A little story for you to read:

Ogmore Deeps are a well known and respected, a brilliant Cod fishing land based venue, it resides on the shores of Wales along the Bristol channel and bears the scars of countless years of abuse from a British inlet that claims the worlds 2nd highest rise of tidal water.

Having fished this region since age 11, I was well aware of the merciless tides, and had often observed the Severn Bore – a wave that occurs during the in-coming tide and it carries on going … a surfers nirvana.

  Having fished at Ogmore for 4 years, I was fishing for rays this night and Ogmore Deeps is a good place to catch them. I had set up my area with 2 Tilley (paraffin) lamps and chose a ledge that was well above the high tide. I also wore a Petzl headlamp and wore a flotation suit. So my safety was established, no point in being stupid.
I am also a qualified beach lifeguard, but I don’t want to end up in the water as it would require others to pull me out.
So now knowing I had made my area as safe for fishing as possible I began to fish for rays using a Pendulum cast on Zziplex rod and a Greys rod (I always fish 2 rods).
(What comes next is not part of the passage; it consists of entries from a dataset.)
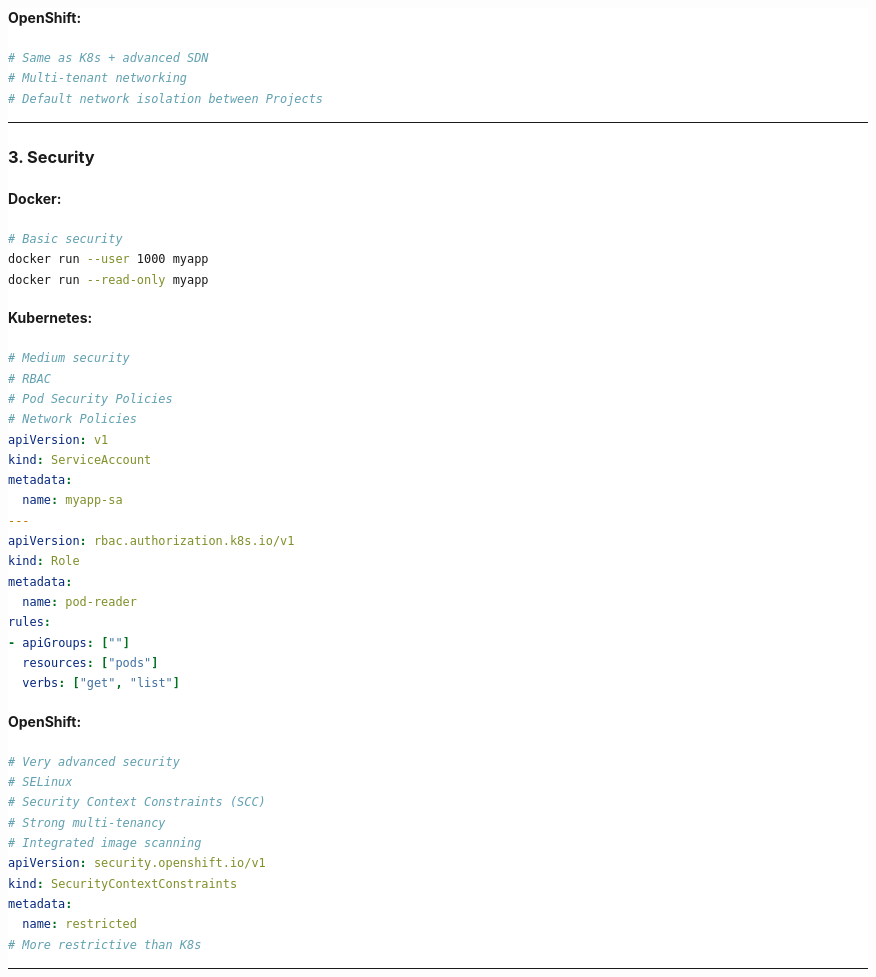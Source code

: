 #### OpenShift:
```yaml
# Same as K8s + advanced SDN
# Multi-tenant networking
# Default network isolation between Projects
```

---

### 3. Security

#### Docker:
```bash
# Basic security
docker run --user 1000 myapp
docker run --read-only myapp
```

#### Kubernetes:
```yaml
# Medium security
# RBAC
# Pod Security Policies
# Network Policies
apiVersion: v1
kind: ServiceAccount
metadata:
  name: myapp-sa
---
apiVersion: rbac.authorization.k8s.io/v1
kind: Role
metadata:
  name: pod-reader
rules:
- apiGroups: [""]
  resources: ["pods"]
  verbs: ["get", "list"]
```

#### OpenShift:
```yaml
# Very advanced security
# SELinux
# Security Context Constraints (SCC)
# Strong multi-tenancy
# Integrated image scanning
apiVersion: security.openshift.io/v1
kind: SecurityContextConstraints
metadata:
  name: restricted
# More restrictive than K8s
```

---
I had worked hard that night having had quite a good night fishing, catching 3 Thornbacks and some large whiting, and it was about 2.45am when I was sat on my tackle seat box in the light of my lamps enjoying the isolation and the sound of the waves as they crashed rhythmically against the ledges, it was 15 minutes before high tide, a light wind and it was a delightful night for fishing.
But then a sense of unease came over me. I was compelled to move from where I was and get as High above my ledge as I could – Now!!! I have never felt such conflict in my head, I couldn’t understand why my head was telling me to get away with such a feeling of urgency, but I didn’t question it.
I immediately cut the line on my rods, grabbed my gear then started scrambling up the Rock face behind me, to get away from that ledge.
The initial feeling had now converted itself into panic, fear and a desire for self preservation.
I scrambled up the face of the cliffs of the Deeps behind me, I didn’t choose to walk along the ledge for 500 yds and take a path, I climbed with my seat box, 2 rods and stand and my lamps, as fast as I possibly could. I can’t justify the sense of urgency and only serve to underestimate the involuntary response that was dictating my reactions.
During my scramble I lost a lamp and briefly turned to watch it drop and shatter against the rocks, but my body didn’t stop climbing.
And I continued to climb until I reached the pathway made by numerous walkers along the Ogmore Deeps.
It was only when I reached the pathway above that I then turned and sat looking down at the ledge I had been fishing on below, I then began to relax, and then started to question myself and my actions. What the hell was wrong with me? What was that all about? What caused that?
But before I could answer my self scolding, the ledge I was looking at below me, where I had been fishing, disappeared in less than 1 second. A wave swept over the ledge I had just been fishing on. The wave didn’t break over the ledge it simply swept over the ledge, breaking against the cliff face. Even with a flotation suit I could not have survived the crushing forces applied by that wave.
I then stopped chastising myself and instead found myself wondered by myself – how did I know? What caused such a flight response when no danger was evident?
This is a part of the brain that dominates reason, logic and experience. They call it 6th sense.
I believe that caling it a 6th sense is actually an injustice to our brains, there must be many other senses that exist, but we don’t place ourselves in a position to experience these other senses.

What other senses do we have? Dejavu? Gut Feeling? can you tell us about any you have experienced?